Skip to main content

connect to read/write data to s3

Project description

PWBM_Cloud_Utils

Introduction

This Python module provides a convenient interface for handling input/output configurations, reading from different sources (local or cloud), and writing data to cloud storage (Amazon S3) or locally. It is designed to be flexible, supporting various data formats and compression options.

Installation

To use this module, ensure that you have the required dependencies installed. You can install them using the following command:

pip install PWBM_Cloud_Utils

or

pipenv install PWBM_Cloud_Utils

Local Environment Setup

To run locally, you will need to add AWS secrets to an environment file named .env located in your root directory. Please reach out to Yunye Jiang (yunyej@wharton.upenn.edu) for access to the AWS secrets and make sure to add the .env file to your .gitignore file.

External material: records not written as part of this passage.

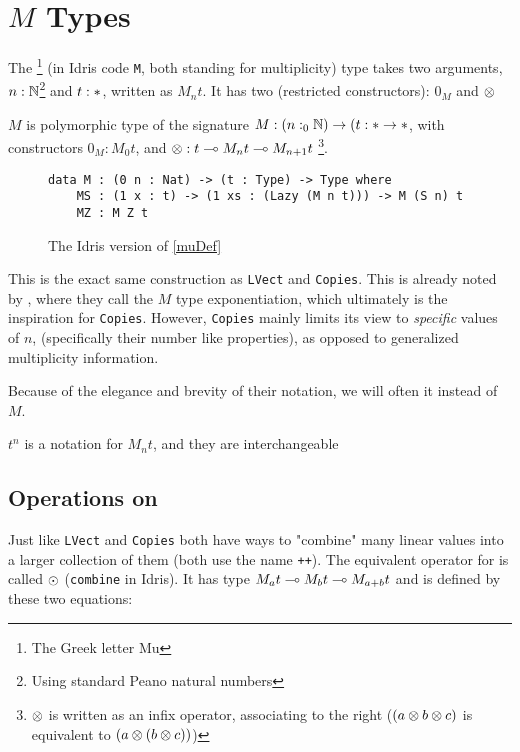 \section{$M$ Types}

The \tmu \footnote{The Greek letter Mu} (in Idris code \verb|M|, both standing for multiplicity) type takes two arguments, $n : \mathbb{N}$\footnote{Using standard Peano natural numbers} and $t : \ast$, written as $M_n t$. 
It has two (restricted constructors): $0_M$ and $\otimes$

\begin{definition}
	\label{muDef}
	$M$ is polymorphic type of the signature $M : (n :_0 \mathbb{N}) \to (t : \ast \to \ast$, with constructors $0_M : M_0 t$, and $\otimes : t \multimap M_n t \multimap M_{n+1} t$ \footnote{$\otimes$ is written as an infix operator, associating to the right ($(a \otimes b \otimes c)$ is equivalent to $(a \otimes (b \otimes c))$)}.
\end{definition}

\begin{figure}
	\begin{verbatim}
data M : (0 n : Nat) -> (t : Type) -> Type where
	MS : (1 x : t) -> (1 xs : (Lazy (M n t))) -> M (S n) t
	MZ : M Z t
	\end{verbatim}
	The Idris version of \ref{muDef}
\end{figure}

This is the exact same construction as \verb|LVect|\cite{idris_linear_lvect} and \verb|Copies|\cite{idris_linear_copies}.
This is already noted by \citeauthor{inverse_of_type}, where they call the $M$ type exponentiation, which ultimately is the inspiration for \verb|Copies|. 
However, \verb|Copies| mainly limits its view to \emph{specific} values of $n$, (specifically their number like properties), as opposed to generalized multiplicity information.

Because of the elegance and brevity of their notation, we will often it instead of $M$.
\begin{note}
	$t^n$ is a notation for $M_n t$, and they are interchangeable
\end{note}
\subsection{Operations on \tmu}

Just like \verb|LVect| and \verb|Copies| both have ways to "combine" many linear values into a larger collection of them (both use the name \verb|++|). 
The equivalent operator for \tmu is called $\odot$ (\verb|combine| in Idris). 
It has type $M_a t \multimap M_b t \multimap M_{a + b} t$ and is defined by these two equations:

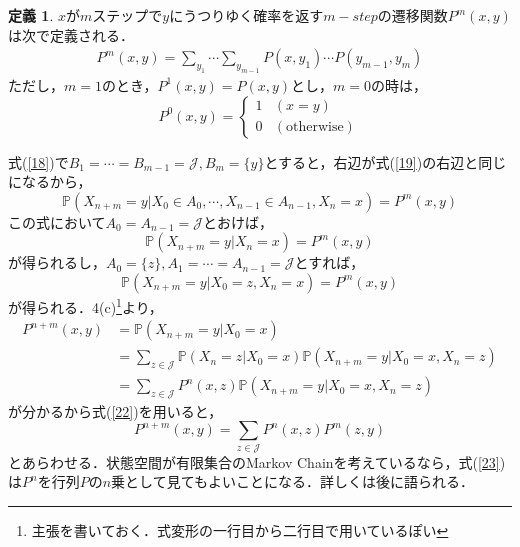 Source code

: \documentclass[12pt, a4paper]{jsarticle}
\theoremstyle{definition}
\newtheorem{defn}{定義}[section]
\begin{document}
\begin{screen}
	\begin{defn}
		$x$が$m$ステップで$y$にうつりゆく確率を返す$m-step$の遷移関数$P^m (x,y)$は次で定義される．
		\begin{align}
			P^m(x,y) = \sum_{y_1} \cdots \sum_{y_{m-1}} P(x,y_1) \cdots P(y_{m-1},y_{m}) \label{19}
		\end{align}
		ただし，$m=1$のとき，$P^1(x,y) = P(x,y)$とし，$m=0$の時は，
		\[P^0(x,y) = \begin{cases}
			1 & (x=y) \\
			0 & (\text{otherwise})
\end{cases}\]
	\end{defn}
\end{screen}
式(\ref{18})で$B_1 = \cdots = B_{m-1} = \mathcal{J}, B_m = \{y\}$とすると，右辺が式(\ref{19})の右辺と同じになるから，
\begin{equation}
	\mathbb{P}(X_{n+m} = y | X_0 \in A_0 ,\cdots,X_{n-1} \in A_{n-1}, X_n = x) = P^m(x,y) \label{20}
\end{equation}
この式において$A_0 = A_{n-1} = \mathcal{J}$とおけば，
\begin{equation}
	\mathbb{P}(X_{n+m} = y | X_n = x) = P^m(x,y) \label{21}
\end{equation}
が得られるし，$A_0 = \{z\} ,A_1 = \cdots = A_{n-1} = \mathcal{J}$とすれば，
\begin{equation}
	\mathbb{P}(X_{n+m} = y | X_0 = z , X_n = x) = P^m(x,y)  \label{22}
\end{equation}
が得られる．4(c)\footnote{主張を書いておく．式変形の一行目から二行目で用いているぽい}より，
\begin{align*}
	P^{n+m}(x,y) &= \mathbb{P}(X_{n+m} = y | X_0 = x) \\
	&= \sum_{z \in \mathcal{J}} \mathbb{P}(X_n = z | X_0 = x) \mathbb{P}(X_{n+m} = y | X_0 = x, X_n = z) \\
	&= \sum_{z \in \mathcal{J}} P^n(x,z)\mathbb{P}(X_{n+m} = y | X_0 = x, X_n = z)
\end{align*}
が分かるから式(\ref{22})を用いると，
\begin{equation}
	P^{n+m} (x,y) =  \sum_{z \in \mathcal{J}} P^n(x,z) P^m(z,y) \label{23}
\end{equation}
とあらわせる．状態空間が有限集合のMarkov Chainを考えているなら，式(\ref{23})は$P^n$を行列$P$の$n$乗として見てもよいことになる．詳しくは後に語られる．
\end{document}

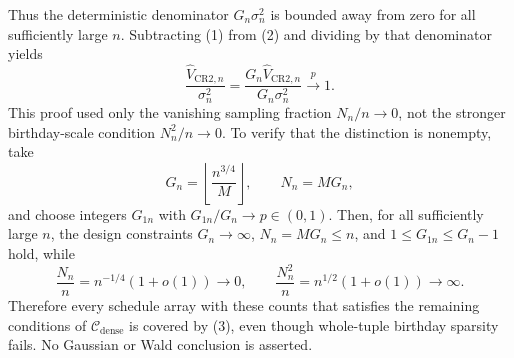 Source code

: Thus the deterministic denominator \(G_n\sigma_n^2\) is bounded away from zero for all sufficiently large \(n\).  Subtracting (1) from (2) and dividing by that denominator yields
\[
 \frac{\widehat V_{\mathrm{CR2},n}}{\sigma_n^2}
 =\frac{G_n\widehat V_{\mathrm{CR2},n}}{G_n\sigma_n^2}
 \xrightarrow{p}1.
 \tag{3}
\]
This proof used only the vanishing sampling fraction \(N_n/n\to0\), not the stronger birthday-scale condition \(N_n^2/n\to0\).  To verify that the distinction is nonempty, take
\[
 G_n=\left\lfloor\frac{n^{3/4}}M\right\rfloor,
 \qquad
 N_n=MG_n,
\]
and choose integers \(G_{1n}\) with \(G_{1n}/G_n\to p\in(0,1)\).  Then, for all sufficiently large \(n\), the design constraints \(G_n\to\infty\), \(N_n=MG_n\le n\), and \(1\le G_{1n}\le G_n-1\) hold, while
\[
 \frac{N_n}{n}=n^{-1/4}(1+o(1))\to0,
 \qquad
 \frac{N_n^2}{n}=n^{1/2}(1+o(1))\to\infty.
\]
Therefore every schedule array with these counts that satisfies the remaining conditions of \(\mathcal C_{\mathrm{dense}}\) is covered by (3), even though whole-tuple birthday sparsity fails.  No Gaussian or Wald conclusion is asserted.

An environment file will be automatically added when running on the cloud, so this is only relevant to running locally.

from PWBM_Cloud_Utils import IO_Config

# Create config
config = IO_Config()

PWBM_Utils Module Instructions

To integrate the PWBM_Utils module into your project, follow these steps:

## Step 1: Create main.py

Your project should have a `main.py` file located in the root directory. This `main.py` file will be executed when running on AWS.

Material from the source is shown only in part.